**Your goal**
Pull every line holding the word "running" out of the data and copy it.

Source texts of formatted documents

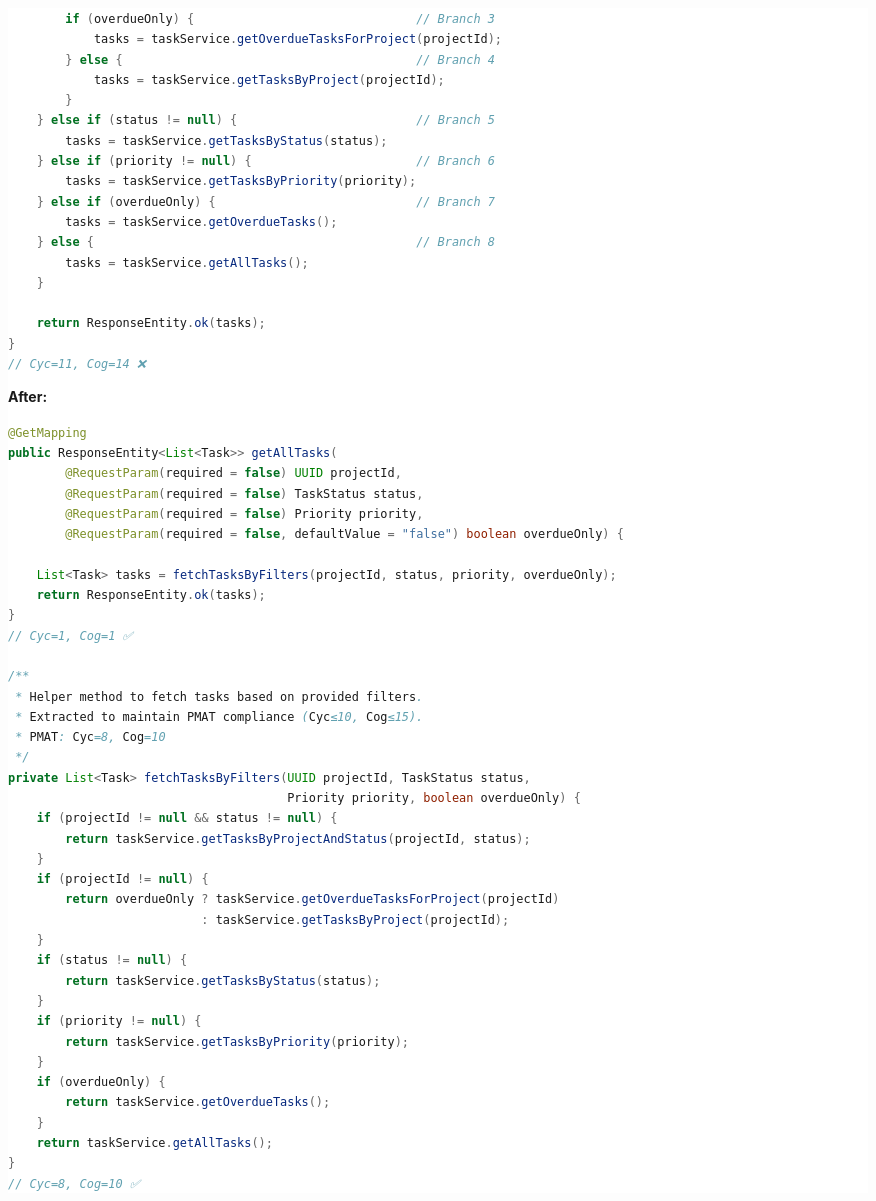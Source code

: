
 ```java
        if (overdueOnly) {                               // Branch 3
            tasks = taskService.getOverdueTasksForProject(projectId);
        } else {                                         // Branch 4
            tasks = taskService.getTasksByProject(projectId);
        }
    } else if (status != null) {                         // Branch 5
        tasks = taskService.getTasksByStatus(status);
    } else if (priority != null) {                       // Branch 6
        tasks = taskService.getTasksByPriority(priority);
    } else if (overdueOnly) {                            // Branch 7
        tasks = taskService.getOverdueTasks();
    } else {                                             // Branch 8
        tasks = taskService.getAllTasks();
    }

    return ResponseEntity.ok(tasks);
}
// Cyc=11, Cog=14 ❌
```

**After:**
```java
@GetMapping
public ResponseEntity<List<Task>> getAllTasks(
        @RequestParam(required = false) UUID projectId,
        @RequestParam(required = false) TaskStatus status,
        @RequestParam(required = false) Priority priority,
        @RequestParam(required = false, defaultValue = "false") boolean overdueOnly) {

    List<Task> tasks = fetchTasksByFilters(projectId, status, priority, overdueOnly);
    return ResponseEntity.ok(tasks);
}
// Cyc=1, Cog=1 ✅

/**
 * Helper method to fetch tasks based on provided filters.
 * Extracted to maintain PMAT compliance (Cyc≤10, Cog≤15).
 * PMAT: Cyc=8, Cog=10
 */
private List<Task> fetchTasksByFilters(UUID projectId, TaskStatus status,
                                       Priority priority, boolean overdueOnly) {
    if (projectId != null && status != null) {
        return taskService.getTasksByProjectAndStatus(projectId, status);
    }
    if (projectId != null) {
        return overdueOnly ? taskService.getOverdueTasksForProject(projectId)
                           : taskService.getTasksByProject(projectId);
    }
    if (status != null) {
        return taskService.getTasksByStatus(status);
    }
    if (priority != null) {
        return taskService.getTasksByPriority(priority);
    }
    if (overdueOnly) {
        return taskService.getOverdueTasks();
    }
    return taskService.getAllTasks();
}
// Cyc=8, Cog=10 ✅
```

---

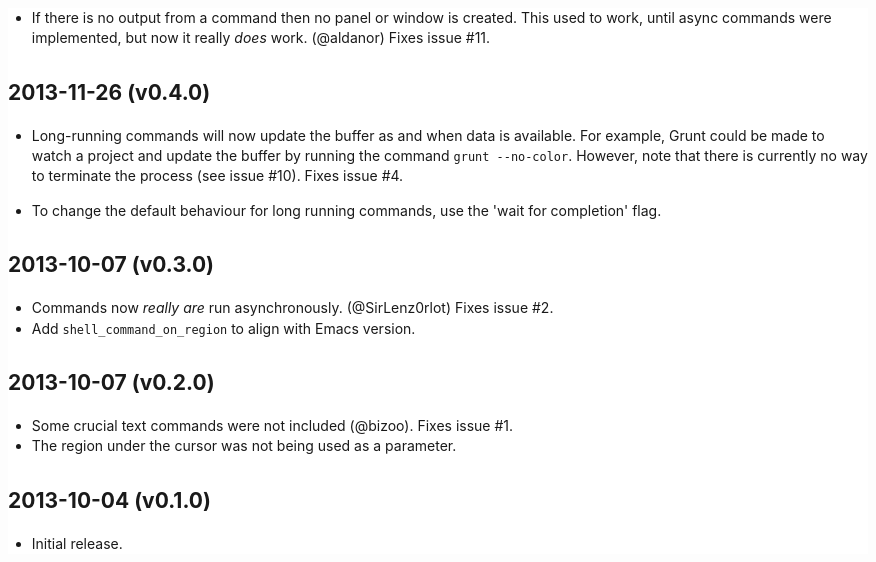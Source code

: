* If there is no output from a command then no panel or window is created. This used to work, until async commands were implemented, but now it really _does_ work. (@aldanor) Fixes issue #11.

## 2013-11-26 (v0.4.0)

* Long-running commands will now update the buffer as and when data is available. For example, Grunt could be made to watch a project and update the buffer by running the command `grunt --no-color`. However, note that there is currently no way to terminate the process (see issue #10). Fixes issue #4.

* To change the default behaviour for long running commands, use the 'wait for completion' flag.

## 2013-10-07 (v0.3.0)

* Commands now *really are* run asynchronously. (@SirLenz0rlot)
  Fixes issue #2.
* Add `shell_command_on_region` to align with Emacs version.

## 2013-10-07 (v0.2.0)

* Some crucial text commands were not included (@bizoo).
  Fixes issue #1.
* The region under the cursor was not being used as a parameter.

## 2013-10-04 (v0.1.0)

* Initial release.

* * *

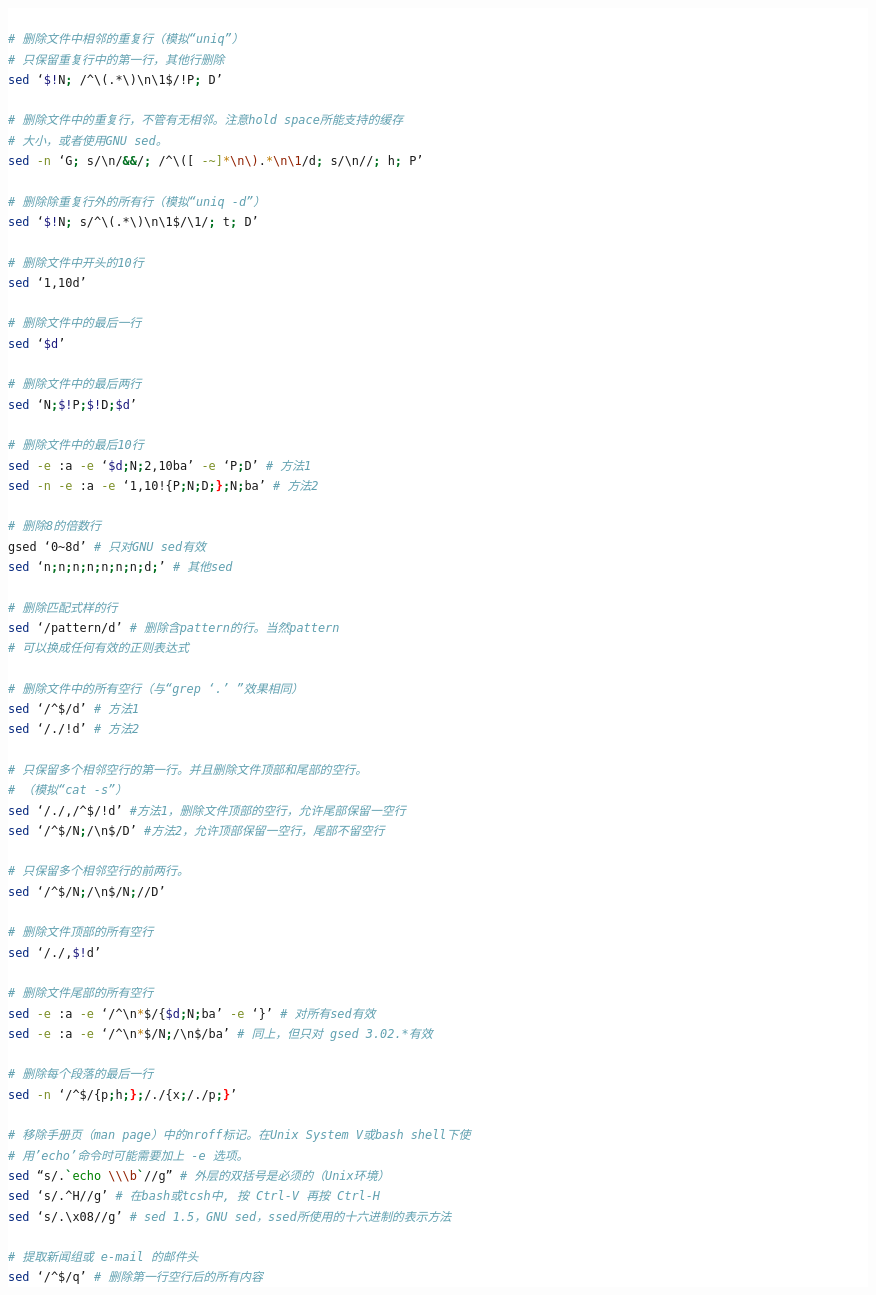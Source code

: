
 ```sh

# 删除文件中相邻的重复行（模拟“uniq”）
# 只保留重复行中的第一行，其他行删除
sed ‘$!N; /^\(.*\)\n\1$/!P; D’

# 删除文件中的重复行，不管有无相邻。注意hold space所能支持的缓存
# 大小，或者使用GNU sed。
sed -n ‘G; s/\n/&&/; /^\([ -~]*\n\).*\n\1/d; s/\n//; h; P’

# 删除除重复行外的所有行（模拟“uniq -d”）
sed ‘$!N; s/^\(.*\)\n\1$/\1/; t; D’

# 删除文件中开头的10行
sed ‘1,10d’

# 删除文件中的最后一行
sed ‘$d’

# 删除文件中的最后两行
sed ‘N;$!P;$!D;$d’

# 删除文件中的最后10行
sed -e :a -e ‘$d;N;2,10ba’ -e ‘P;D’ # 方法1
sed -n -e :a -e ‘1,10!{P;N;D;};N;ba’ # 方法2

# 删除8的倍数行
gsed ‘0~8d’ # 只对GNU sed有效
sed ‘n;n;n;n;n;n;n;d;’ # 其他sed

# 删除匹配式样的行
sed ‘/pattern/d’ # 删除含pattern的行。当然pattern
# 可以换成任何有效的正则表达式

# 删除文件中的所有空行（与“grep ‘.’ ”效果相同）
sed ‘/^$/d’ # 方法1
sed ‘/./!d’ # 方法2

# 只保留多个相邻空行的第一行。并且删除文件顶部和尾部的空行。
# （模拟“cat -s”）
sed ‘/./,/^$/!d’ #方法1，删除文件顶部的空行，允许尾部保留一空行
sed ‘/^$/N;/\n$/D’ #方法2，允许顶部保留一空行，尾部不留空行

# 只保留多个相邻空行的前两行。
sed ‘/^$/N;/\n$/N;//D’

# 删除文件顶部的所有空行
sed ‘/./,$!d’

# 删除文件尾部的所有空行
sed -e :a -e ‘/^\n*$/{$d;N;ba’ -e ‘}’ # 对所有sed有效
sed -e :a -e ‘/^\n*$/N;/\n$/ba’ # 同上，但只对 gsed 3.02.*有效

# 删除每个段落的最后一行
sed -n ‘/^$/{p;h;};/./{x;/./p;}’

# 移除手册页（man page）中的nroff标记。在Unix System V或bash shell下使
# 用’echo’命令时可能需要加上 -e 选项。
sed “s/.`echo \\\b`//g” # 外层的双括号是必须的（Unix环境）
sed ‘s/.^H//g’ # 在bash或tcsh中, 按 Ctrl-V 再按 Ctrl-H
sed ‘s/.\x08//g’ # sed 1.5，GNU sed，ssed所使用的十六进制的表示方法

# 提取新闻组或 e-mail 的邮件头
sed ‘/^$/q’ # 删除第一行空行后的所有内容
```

**Solution to this exercise**
* Long-running commands will now update the buffer as and when data is available. For example, Grunt could be made to watch a project and update the buffer by running the command `grunt --no-color`. However, note that there is currently no way to terminate the process (see issue #10). Fixes issue #4.
* To change the default behaviour for long running commands, use the 'wait for completion' flag.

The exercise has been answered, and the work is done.